MATERIAL SHOWN:
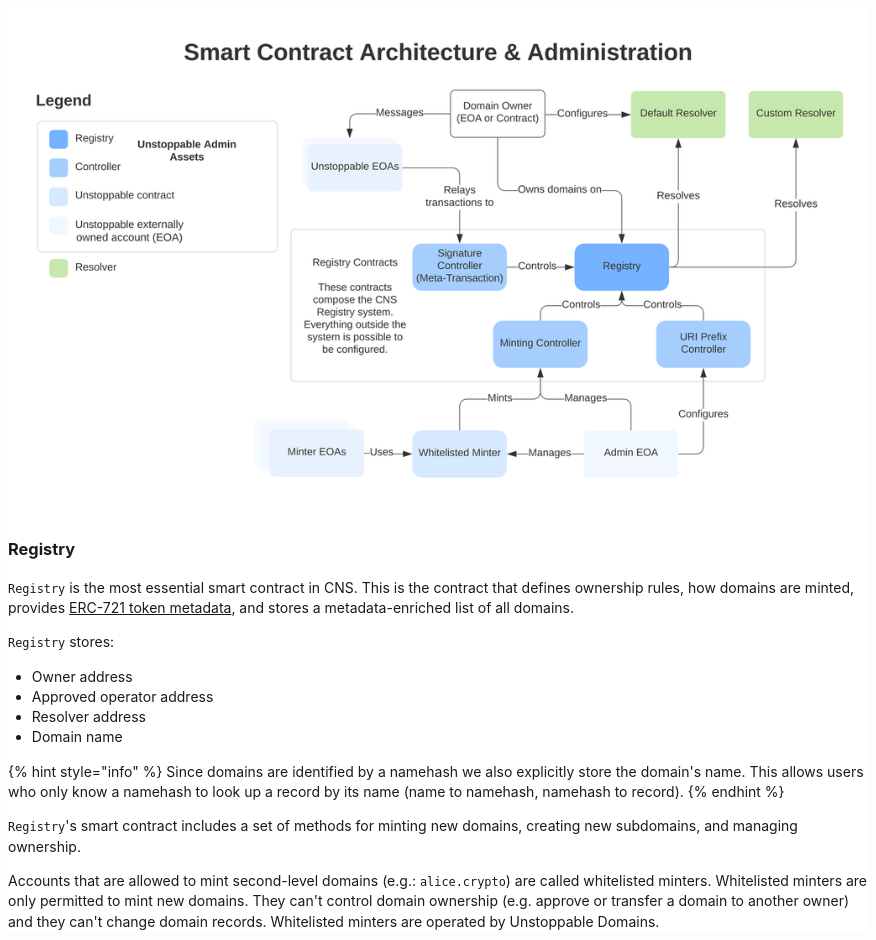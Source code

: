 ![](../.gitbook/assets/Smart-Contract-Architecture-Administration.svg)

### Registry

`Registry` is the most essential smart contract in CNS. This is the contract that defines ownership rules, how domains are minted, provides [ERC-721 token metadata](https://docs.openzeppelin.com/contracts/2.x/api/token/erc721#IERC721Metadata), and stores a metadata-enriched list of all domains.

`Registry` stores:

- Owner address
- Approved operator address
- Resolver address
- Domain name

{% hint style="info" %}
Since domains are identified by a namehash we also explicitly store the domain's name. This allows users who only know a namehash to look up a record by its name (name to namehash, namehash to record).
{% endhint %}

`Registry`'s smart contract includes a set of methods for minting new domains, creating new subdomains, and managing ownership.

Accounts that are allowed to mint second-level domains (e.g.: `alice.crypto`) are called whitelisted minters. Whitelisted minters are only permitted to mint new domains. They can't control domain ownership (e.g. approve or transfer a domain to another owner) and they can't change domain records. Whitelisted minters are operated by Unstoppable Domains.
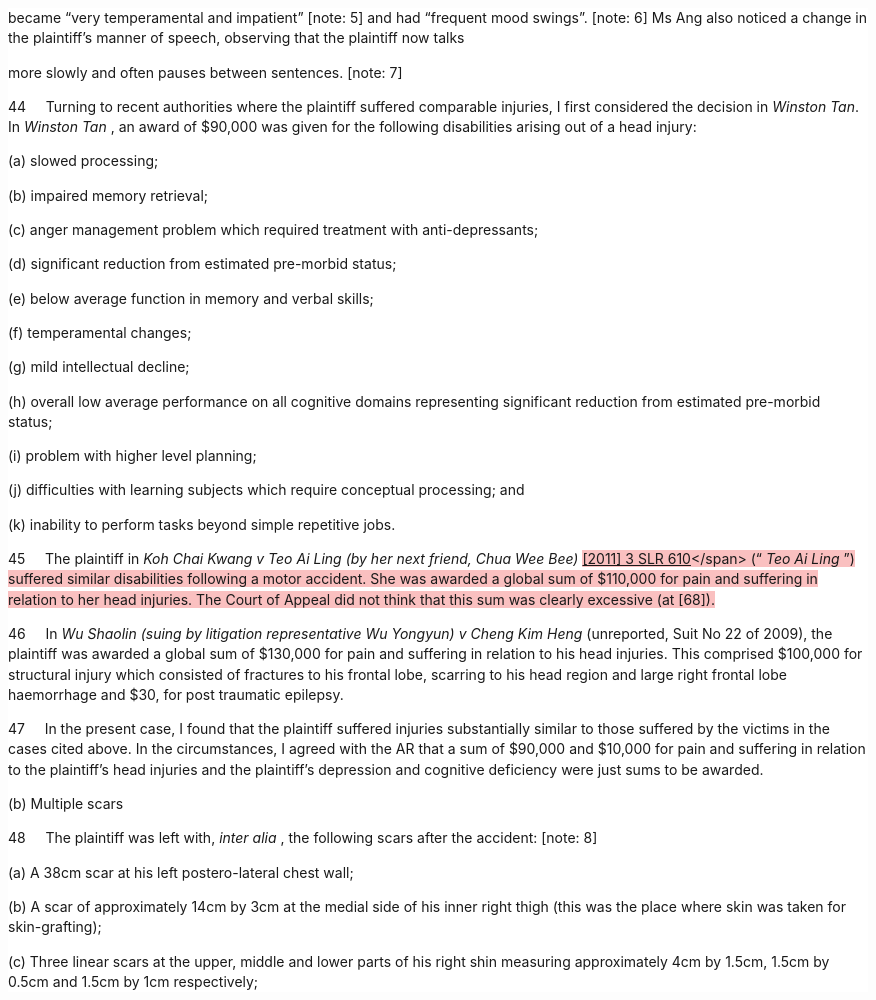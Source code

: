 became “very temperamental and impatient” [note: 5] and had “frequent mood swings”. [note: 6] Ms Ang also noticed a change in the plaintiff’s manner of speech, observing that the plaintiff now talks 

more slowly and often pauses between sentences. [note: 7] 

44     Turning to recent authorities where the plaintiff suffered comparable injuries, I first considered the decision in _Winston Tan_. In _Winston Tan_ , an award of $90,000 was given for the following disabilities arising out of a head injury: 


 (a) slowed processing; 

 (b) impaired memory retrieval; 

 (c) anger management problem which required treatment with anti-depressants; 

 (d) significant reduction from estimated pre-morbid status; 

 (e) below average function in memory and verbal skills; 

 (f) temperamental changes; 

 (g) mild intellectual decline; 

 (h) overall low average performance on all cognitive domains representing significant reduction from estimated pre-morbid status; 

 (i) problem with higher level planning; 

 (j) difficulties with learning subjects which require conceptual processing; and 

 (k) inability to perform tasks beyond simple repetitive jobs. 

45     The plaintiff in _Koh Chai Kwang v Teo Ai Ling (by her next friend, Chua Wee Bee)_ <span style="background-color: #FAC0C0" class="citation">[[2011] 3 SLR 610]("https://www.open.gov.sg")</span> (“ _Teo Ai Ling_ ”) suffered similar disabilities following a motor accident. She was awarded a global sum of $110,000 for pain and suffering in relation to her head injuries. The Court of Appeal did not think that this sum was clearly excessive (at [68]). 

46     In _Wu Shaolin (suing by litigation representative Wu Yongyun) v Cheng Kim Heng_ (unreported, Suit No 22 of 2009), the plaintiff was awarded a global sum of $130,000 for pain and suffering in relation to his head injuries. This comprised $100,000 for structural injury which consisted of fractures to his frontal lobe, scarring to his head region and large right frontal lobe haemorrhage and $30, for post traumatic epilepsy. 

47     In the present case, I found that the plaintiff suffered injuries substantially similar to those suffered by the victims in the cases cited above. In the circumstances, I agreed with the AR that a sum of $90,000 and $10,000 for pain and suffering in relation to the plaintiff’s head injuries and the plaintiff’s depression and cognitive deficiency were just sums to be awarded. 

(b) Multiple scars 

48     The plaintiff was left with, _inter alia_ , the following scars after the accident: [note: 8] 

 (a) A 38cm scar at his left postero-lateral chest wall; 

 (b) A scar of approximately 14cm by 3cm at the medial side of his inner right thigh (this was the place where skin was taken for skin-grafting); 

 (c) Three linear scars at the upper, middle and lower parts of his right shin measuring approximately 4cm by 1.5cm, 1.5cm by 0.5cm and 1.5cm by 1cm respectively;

TASK PROMPT: Only the lines from the one containing "- Owner address" through the one containing "Since domains are" are to be retyped, both boundary lines included, with no other material.

SOLUTION TO THE EXERCISE:
- Owner address
- Approved operator address
- Resolver address
- Domain name

{% hint style="info" %}
Since domains are identified by a namehash we also explicitly store the domain's name. This allows users who only know a namehash to look up a record by its name (name to namehash, namehash to record).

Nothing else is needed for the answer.